O Bahia, por exemplo, implantou uma democracia sem o menor preparo para enfrentar os novos tempos. Os seus dirigentes erraram de toda a sorte. Tripudiaram com a imprensa no tal episódio do jabá, prometeram fundos e mundos aos torcedores, disseram que até já estavam com encontros marcados com clubes famosos do exterior para firmar parcerias de repercussão internacional.  

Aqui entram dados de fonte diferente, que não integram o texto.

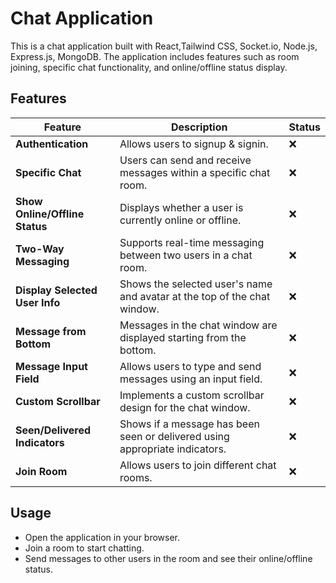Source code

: # Chat Application

This is a chat application built with React,Tailwind CSS, Socket.io, Node.js, Express.js, MongoDB. The application includes features such as room joining, specific chat functionality, and online/offline status display.

## Features

| Feature                         | Description                                                                 | Status |
|---------------------------------|-----------------------------------------------------------------------------|--------|
| **Authentication**              | Allows users to signup & signin.                                            |   ❌   |
| **Specific Chat**               | Users can send and receive messages within a specific chat room.            |   ❌   |
| **Show Online/Offline Status**  | Displays whether a user is currently online or offline.                     |   ❌   |
| **Two-Way Messaging**           | Supports real-time messaging between two users in a chat room.              |   ❌   |
| **Display Selected User Info**  | Shows the selected user's name and avatar at the top of the chat window.    |   ❌   |
| **Message from Bottom**         | Messages in the chat window are displayed starting from the bottom.         |   ❌   |
| **Message Input Field**         | Allows users to type and send messages using an input field.                |   ❌   |
| **Custom Scrollbar**            | Implements a custom scrollbar design for the chat window.                   |   ❌   |
| **Seen/Delivered Indicators**   | Shows if a message has been seen or delivered using appropriate indicators. |   ❌   |
| **Join Room**                   | Allows users to join different chat rooms.                                  |   ❌   |


## Usage

- Open the application in your browser.
- Join a room to start chatting.
- Send messages to other users in the room and see their online/offline status.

Os novos cartolas não tiveram idéias (nem comprometimento) de preservar luzidias as duas estrelas conquistadas no Século passado. Pensavam que era só estalar os dedos e os títulos e glórias aconteceriam em profusão. Mas de bom mesmo só permanece a torcida, que é uma das maiores e mais vibrantes do país.  Administrativamente configura-se uma massa falida, com salários sempre atrasados e contas a ajustar com os credores e o Fisco.   
      
O Vitória, menos amado pela mídia e pouco exigido pela sociedade, se contentou com um bom campeonato brasileiro de 2014, quem pode ter acontecido pelo acaso, praticamente não se robusteceu para a nova temporada e acabou perdendo todos os campeonatos que disputou, do profissional ao fraldinha, diminuindo até de forma considerável a força de sua base, que sempre foi um dos poucos orgulhos para os torcedores rubro-negros.   
      
Agora, não adianta perder a cabeça. Tem que haver reformas drásticas e muita agilidade na tomada de providências. A maior desonra agora será não encontrar o rumo definitivo dos propósitos de recuperação e transitar por muito tempo nas divisões inferiores do futebol. Porque está bem claro que só há lugares no andar de cima do campeonato brasileiro para os que o conquistam com trabalho eficiente, humildade e determinação.  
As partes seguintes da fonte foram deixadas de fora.